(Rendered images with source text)

※

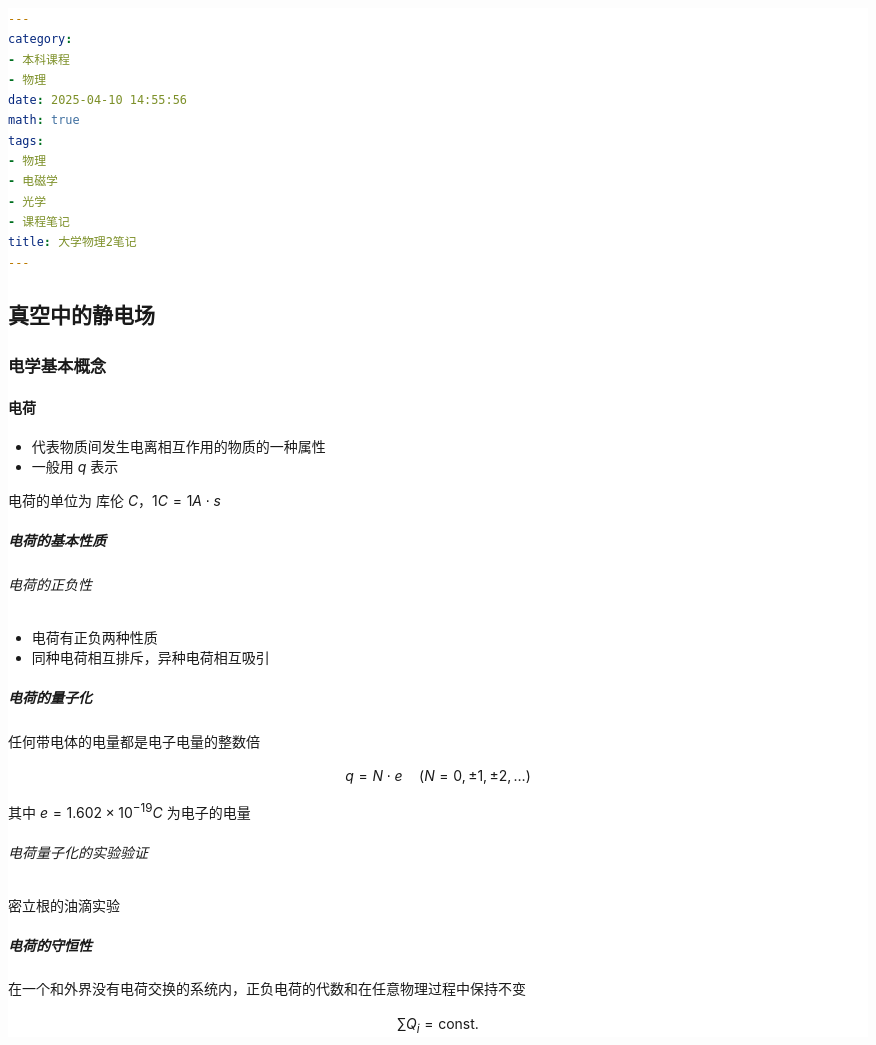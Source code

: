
 ```yaml
---
category:
- 本科课程
- 物理
date: 2025-04-10 14:55:56
math: true
tags:
- 物理
- 电磁学
- 光学
- 课程笔记
title: 大学物理2笔记
---
```


## 真空中的静电场

### 电学基本概念

#### 电荷

- 代表物质间发生电离相互作用的物质的一种属性
- 一般用 $q$ 表示

电荷的单位为 库伦 $C$，$1C = 1A\cdot s$

##### 电荷的基本性质

###### 电荷的正负性

- 电荷有正负两种性质
- 同种电荷相互排斥，异种电荷相互吸引

##### 电荷的量子化

任何带电体的电量都是电子电量的整数倍

$$
q = N\cdot e\quad (N=0,\pm 1,\pm 2,\ldots)
$$

其中 $e = 1.602\times 10^{-19}C$ 为电子的电量

###### 电荷量子化的实验验证

密立根的油滴实验

##### 电荷的守恒性

在一个和外界没有电荷交换的系统内，正负电荷的代数和在任意物理过程中保持不变

$$
\sum Q_i =\text{const.}
$$
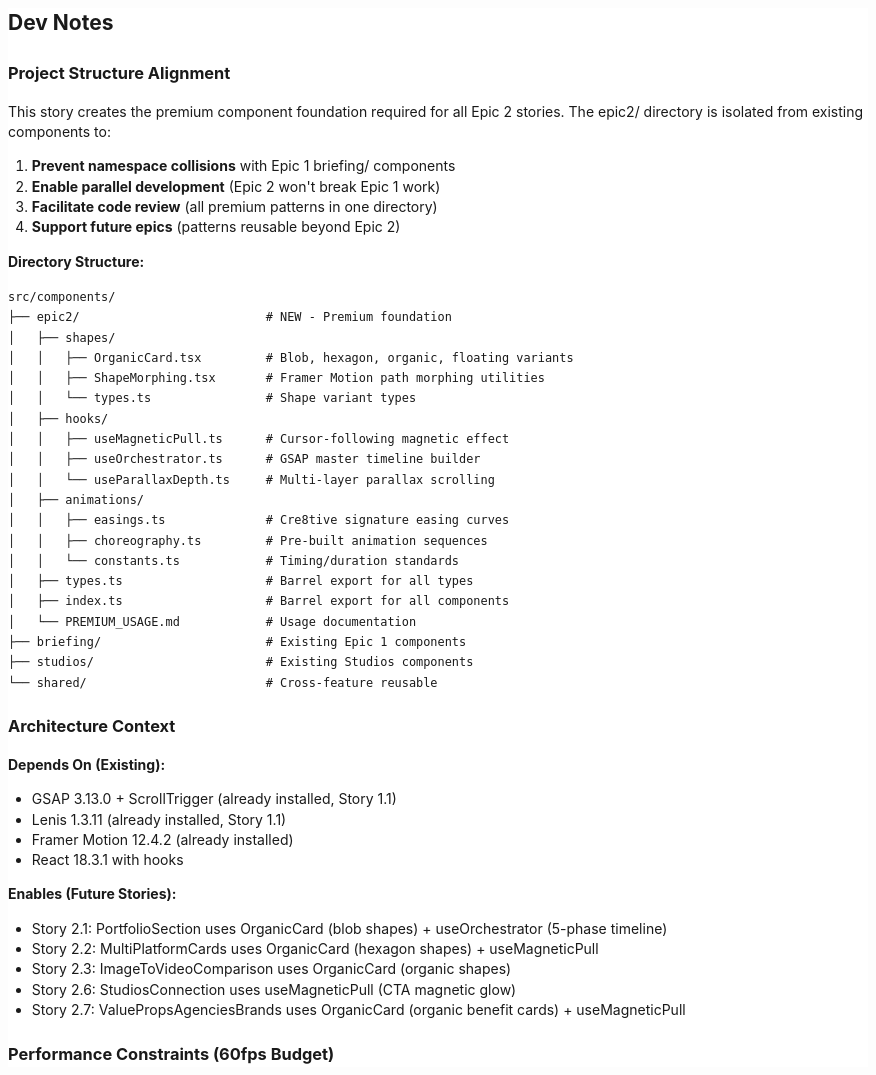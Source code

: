 ## Dev Notes

### Project Structure Alignment

This story creates the premium component foundation required for all Epic 2 stories. The epic2/ directory is isolated from existing components to:

1. **Prevent namespace collisions** with Epic 1 briefing/ components
2. **Enable parallel development** (Epic 2 won't break Epic 1 work)
3. **Facilitate code review** (all premium patterns in one directory)
4. **Support future epics** (patterns reusable beyond Epic 2)

**Directory Structure:**
```
src/components/
├── epic2/                          # NEW - Premium foundation
│   ├── shapes/
│   │   ├── OrganicCard.tsx         # Blob, hexagon, organic, floating variants
│   │   ├── ShapeMorphing.tsx       # Framer Motion path morphing utilities
│   │   └── types.ts                # Shape variant types
│   ├── hooks/
│   │   ├── useMagneticPull.ts      # Cursor-following magnetic effect
│   │   ├── useOrchestrator.ts      # GSAP master timeline builder
│   │   └── useParallaxDepth.ts     # Multi-layer parallax scrolling
│   ├── animations/
│   │   ├── easings.ts              # Cre8tive signature easing curves
│   │   ├── choreography.ts         # Pre-built animation sequences
│   │   └── constants.ts            # Timing/duration standards
│   ├── types.ts                    # Barrel export for all types
│   ├── index.ts                    # Barrel export for all components
│   └── PREMIUM_USAGE.md            # Usage documentation
├── briefing/                       # Existing Epic 1 components
├── studios/                        # Existing Studios components
└── shared/                         # Cross-feature reusable
```

### Architecture Context

**Depends On (Existing):**
- GSAP 3.13.0 + ScrollTrigger (already installed, Story 1.1)
- Lenis 1.3.11 (already installed, Story 1.1)
- Framer Motion 12.4.2 (already installed)
- React 18.3.1 with hooks

**Enables (Future Stories):**
- Story 2.1: PortfolioSection uses OrganicCard (blob shapes) + useOrchestrator (5-phase timeline)
- Story 2.2: MultiPlatformCards uses OrganicCard (hexagon shapes) + useMagneticPull
- Story 2.3: ImageToVideoComparison uses OrganicCard (organic shapes)
- Story 2.6: StudiosConnection uses useMagneticPull (CTA magnetic glow)
- Story 2.7: ValuePropsAgenciesBrands uses OrganicCard (organic benefit cards) + useMagneticPull

### Performance Constraints (60fps Budget)

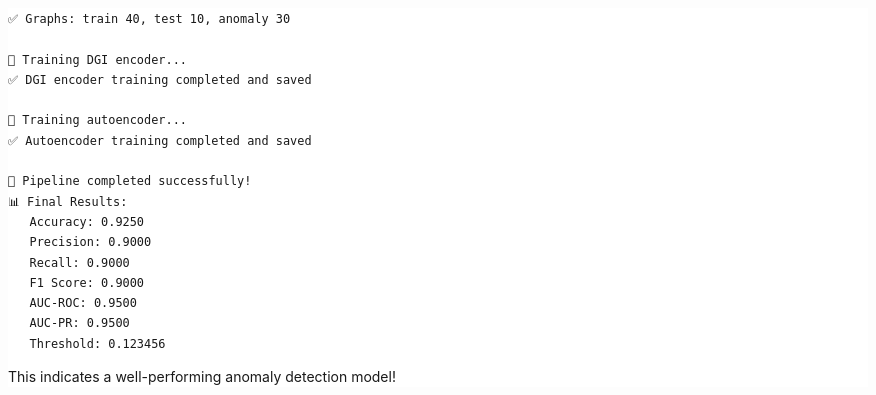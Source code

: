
 ```
✅ Graphs: train 40, test 10, anomaly 30

🔄 Training DGI encoder...
✅ DGI encoder training completed and saved

🔄 Training autoencoder...
✅ Autoencoder training completed and saved

🎉 Pipeline completed successfully!
📊 Final Results:
   Accuracy: 0.9250
   Precision: 0.9000
   Recall: 0.9000
   F1 Score: 0.9000
   AUC-ROC: 0.9500
   AUC-PR: 0.9500
   Threshold: 0.123456
```

This indicates a well-performing anomaly detection model!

※

### Exercise:
Please leave out the pictures as you reproduce the lines exactly, from the first line of the entries through the line containing "2. **Enable parallel".

### Completed exercise:
Source code

:
 ```yaml
---
category:
- 本科课程
- 物理
date: 2025-04-10 14:55:56
math: true
tags:
- 物理
- 电磁学
- 光学
- 课程笔记
title: 大学物理2笔记
---
```


## 真空中的静电场

### 电学基本概念

#### 电荷

- 代表物质间发生电离相互作用的物质的一种属性
- 一般用 $q$ 表示

电荷的单位为 库伦 $C$，$1C = 1A\cdot s$

##### 电荷的基本性质

###### 电荷的正负性

- 电荷有正负两种性质
- 同种电荷相互排斥，异种电荷相互吸引

##### 电荷的量子化

任何带电体的电量都是电子电量的整数倍

$$
q = N\cdot e\quad (N=0,\pm 1,\pm 2,\ldots)
$$

其中 $e = 1.602\times 10^{-19}C$ 为电子的电量

###### 电荷量子化的实验验证

密立根的油滴实验

##### 电荷的守恒性

在一个和外界没有电荷交换的系统内，正负电荷的代数和在任意物理过程中保持不变

$$
\sum Q_i =\text{const.}
$$
Source code

: ## Dev Notes

### Project Structure Alignment

This story creates the premium component foundation required for all Epic 2 stories. The epic2/ directory is isolated from existing components to:

1. **Prevent namespace collisions** with Epic 1 briefing/ components
2. **Enable parallel development** (Epic 2 won't break Epic 1 work)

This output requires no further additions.